Activity:
Every line containing the word "have" is to be copied from the data below.

[Collected data]
*** Block opens ***

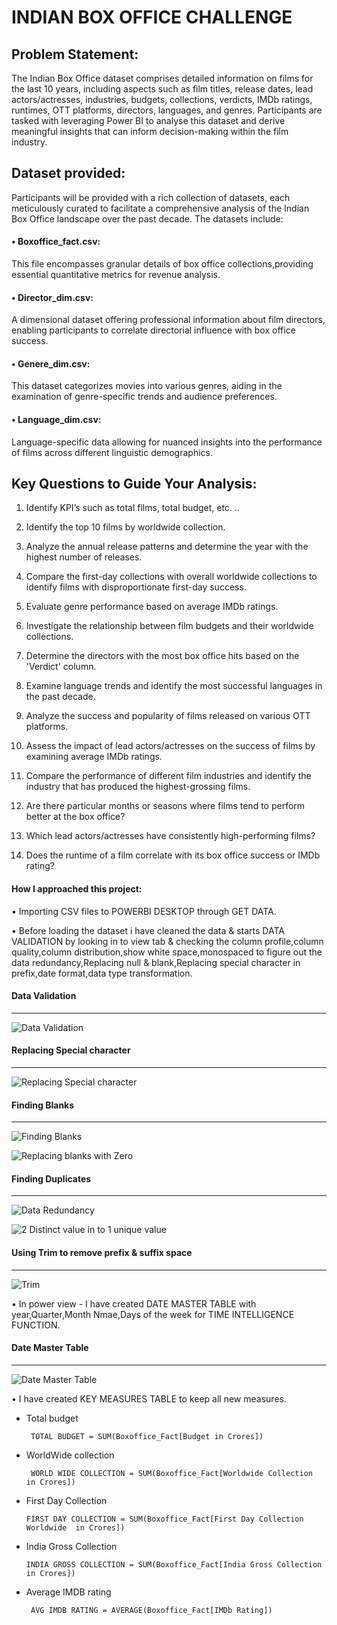 # INDIAN BOX OFFICE CHALLENGE


## Problem Statement: 
The Indian Box Office dataset comprises detailed information on films for the last 10 years, including aspects such as film titles, release dates, lead
actors/actresses, industries, budgets, collections, verdicts, IMDb ratings, runtimes, OTT platforms, directors, languages, and genres. Participants are tasked with leveraging Power BI to analyse this dataset and derive meaningful insights that can inform decision-making within
the film industry.

## Dataset provided: 
Participants will be provided with a rich collection of datasets, each meticulously curated to facilitate a comprehensive analysis of the Indian Box Office landscape over the past decade. The datasets include:

#### • Boxoffice_fact.csv: 

This file encompasses granular details of box office collections,providing essential quantitative metrics for revenue analysis.
#### • Director_dim.csv: 
A dimensional dataset offering professional information about film directors, enabling participants to correlate directorial influence with box office success.
#### • Genere_dim.csv:
 This dataset categorizes movies into various genres, aiding in the examination of genre-specific trends and audience preferences.
#### • Language_dim.csv: 
Language-specific data allowing for nuanced insights into the performance of films across different linguistic demographics.

## Key Questions to Guide Your Analysis:
1) Identify KPI’s such as total films, total budget, etc. ..
2) Identify the top 10 films by worldwide collection.
3) Analyze the annual release patterns and determine the year with the highest number of releases.
4) Compare the first-day collections with overall worldwide collections to identify films with
disproportionate first-day success.

5) Evaluate genre performance based on average IMDb ratings.
6) Investigate the relationship between film budgets and their worldwide collections.
7) Determine the directors with the most box office hits based on the 'Verdict' column.
8) Examine language trends and identify the most successful languages in the past decade.
9) Analyze the success and popularity of films released on various OTT platforms.
10) Assess the impact of lead actors/actresses on the success of films by examining average IMDb ratings.
11) Compare the performance of different film industries and identify the industry that has produced the highest-grossing films.
12) Are there particular months or seasons where films tend to perform better at the box office?
13) Which lead actors/actresses have consistently high-performing films?
14) Does the runtime of a film correlate with its box office success or IMDb rating?

#### How I approached this project:

 • Importing CSV files to POWERBI DESKTOP through GET  DATA.

 • Before loading the dataset i have cleaned the data & starts DATA VALIDATION by looking in to view tab & checking the column profile,column quality,column distribution,show white space,monospaced to figure out the data redundancy,Replacing null & blank,Replacing special character in prefix,date format,data type transformation.
  
  #### Data Validation
   ----------------------------------------------------
  
  ![Data Validation](https://github.com/kalaishann/power-query-data-cleaning/blob/b97d28aca71a26afdf083d010238c0bc17e80516/Data%20Validation.png)

 #### Replacing Special character
  -----------------------------------------------------
 ![Replacing Special character](https://github.com/kalaishann/power-query-data-cleaning/blob/b9c4abb5a7633c4743bc262d8bbb2aa5d8fa0a1b/Replacing%20Values.png)

 #### Finding Blanks
 -----------------------------------------------------
 ![Finding Blanks](https://github.com/kalaishann/power-query-data-cleaning/blob/b9c4abb5a7633c4743bc262d8bbb2aa5d8fa0a1b/Replacing%20Blanks.png)

 ![Replacing blanks with Zero](https://github.com/kalaishann/power-query-data-cleaning/blob/b9c4abb5a7633c4743bc262d8bbb2aa5d8fa0a1b/Replacing%20blank%20with%20zero.png)

 #### Finding Duplicates 
 ------------------------------------------------------
  ![Data Redundancy](https://github.com/kalaishann/power-query-data-cleaning/blob/b9c4abb5a7633c4743bc262d8bbb2aa5d8fa0a1b/Removing%20White%20Space.png)

 ![2 Distinct value in to 1 unique value](https://github.com/kalaishann/power-query-data-cleaning/blob/b9c4abb5a7633c4743bc262d8bbb2aa5d8fa0a1b/2%20Distinct%20value%20in%20to%201%20unique%20value.png)

#### Using Trim to remove prefix & suffix space   
-------------------------------------------------------
  ![Trim](https://github.com/kalaishann/power-query-data-cleaning/blob/b9c4abb5a7633c4743bc262d8bbb2aa5d8fa0a1b/Using%20Trim%20to%20remove%20space%20in%20prefix%20and%20suffix.png)
 
 • In power view - I have created DATE MASTER TABLE with year,Quarter,Month Nmae,Days of the week for TIME INTELLIGENCE FUNCTION.

 #### Date Master Table
---------------------------------------------------

  ![ Date Master Table](https://github.com/kalaishann/power-query-data-cleaning/blob/333efd012bb9a03ec3c244ae52a9826962061e3c/Date%20Master%20Table.png)

• I have created KEY MEASURES TABLE to keep all new measures.
 - Total budget

        TOTAL BUDGET = SUM(Boxoffice_Fact[Budget in Crores])

 - WorldWide collection

        WORLD WIDE COLLECTION = SUM(Boxoffice_Fact[Worldwide Collection  in Crores])

 - First Day Collection
 
       FIRST DAY COLLECTION = SUM(Boxoffice_Fact[First Day Collection Worldwide  in Crores]) 

 - India Gross Collection
 
       INDIA GROSS COLLECTION = SUM(Boxoffice_Fact[India Gross Collection in Crores]) 

 - Average IMDB rating

        AVG IMDB RATING = AVERAGE(Boxoffice_Fact[IMDb Rating])

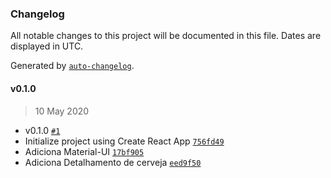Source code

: ### Changelog

All notable changes to this project will be documented in this file. Dates are displayed in UTC.

Generated by [`auto-changelog`](https://github.com/CookPete/auto-changelog).

#### v0.1.0

> 10 May 2020

- v0.1.0 [`#1`](https://github.com/borelanjo/punk-app/pull/1)
- Initialize project using Create React App [`756fd49`](https://github.com/borelanjo/punk-app/commit/756fd49bfa6f73e0030e2c280160ffda7ee8c1e5)
- Adiciona Material-UI [`17bf905`](https://github.com/borelanjo/punk-app/commit/17bf9056dd6ae984cd3094e520943acfc02b860a)
- Adiciona Detalhamento de cerveja [`eed9f50`](https://github.com/borelanjo/punk-app/commit/eed9f50e7edecd029d90b47ae6458a6f54a71e8d)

*** Block closes ***

Task output:
13) Which lead actors/actresses have consistently high-performing films?
 • Before loading the dataset i have cleaned the data & starts DATA VALIDATION by looking in to view tab & checking the column profile,column quality,column distribution,show white space,monospaced to figure out the data redundancy,Replacing null & blank,Replacing special character in prefix,date format,data type transformation.
 • In power view - I have created DATE MASTER TABLE with year,Quarter,Month Nmae,Days of the week for TIME INTELLIGENCE FUNCTION.
• I have created KEY MEASURES TABLE to keep all new measures.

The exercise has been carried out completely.